WHAT THE TASK REQUIRES> The lines you return should be those containing the string "Create", taken from the data below.

RECORDS>
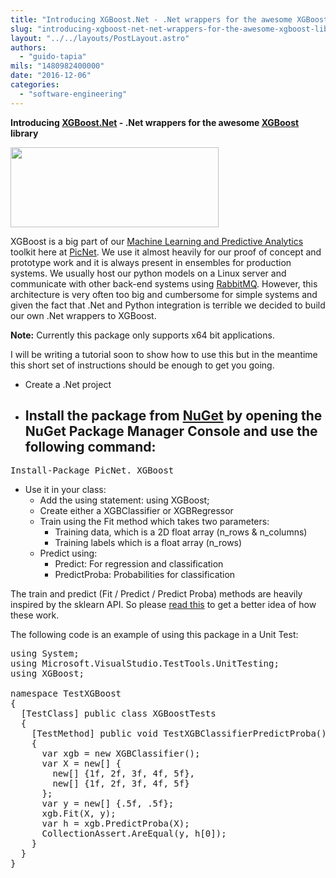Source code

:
 ```yaml
---
title: "Introducing XGBoost.Net - .Net wrappers for the awesome XGBoost library"
slug: "introducing-xgboost-net-net-wrappers-for-the-awesome-xgboost-library"
layout: "../../layouts/PostLayout.astro"
authors: 
  - "guido-tapia"
mils: "1480982400000"
date: "2016-12-06"
categories: 
  - "software-engineering"
---
```


**Introducing [XGBoost.Net](https://github.com/PicNet/XGBoost.Net) - .Net wrappers for the awesome [XGBoost](https://github.com/dmlc/xgboost) library**

[<img src="/images/xgboost.png" width=333 height=128  >](https://picnet.com.au/blogs/guido/files/2016/12/xgboost.png)

XGBoost is a big part of our [Machine Learning and Predictive Analytics](https://picnet.com.au/predictive-analytics/) toolkit here at [PicNet](https://picnet.com.au/). We use it almost heavily for our proof of concept and prototype work and it is always present in ensembles for production systems. We usually host our python models on a Linux server and communicate with other back-end systems using [RabbitMQ](https://www.rabbitmq.com/). However, this architecture is very often too big and cumbersome for simple systems and given the fact that .Net and Python integration is terrible we decided to build our own .Net wrappers to XGBoost.

**Note:** Currently this package only supports x64 bit applications.

I will be writing a tutorial soon to show how to use this but in the meantime this short set of instructions should be enough to get you going.

- Create a .Net project
- Install the package from [NuGet](https://www.nuget.org/packages/PicNet.XGBoost/) by opening the NuGet Package Manager Console and use the following command:
    - 

<pre>Install-Package PicNet. XGBoost</pre>


- Use it in your class:
    - Add the using statement: using XGBoost;
    - Create either a XGBClassifier or XGBRegressor
    - Train using the Fit method which takes two parameters:
        - Training data, which is a 2D float array (n\_rows & n\_columns)
        - Training labels which is a float array (n\_rows)
    - Predict using:
        - Predict: For regression and classification
        - PredictProba: Probabilities for classification

The train and predict (Fit / Predict / Predict Proba) methods are heavily inspired by the sklearn API. So please [read this](http://scikit-learn.org/stable/tutorial/statistical_inference/supervised_learning.html) to get a better idea of how these work.

The following code is an example of using this package in a Unit Test:

<pre>using System;
using Microsoft.VisualStudio.TestTools.UnitTesting;
using XGBoost;
<div></div>
namespace TestXGBoost
{
  [TestClass] public class XGBoostTests
  {
    [TestMethod] public void TestXGBClassifierPredictProba()
    {
      var xgb = new XGBClassifier();
      var X = new[] {
        new[] {1f, 2f, 3f, 4f, 5f},
        new[] {1f, 2f, 3f, 4f, 5f}
      };
      var y = new[] {.5f, .5f};
      xgb.Fit(X, y);
      var h = xgb.PredictProba(X);
      CollectionAssert.AreEqual(y, h[0]);
    }
  }
}
<div></div>

</pre>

WRITTEN RESPONSE>
- Create a .Net project
    - Create either a XGBClassifier or XGBRegressor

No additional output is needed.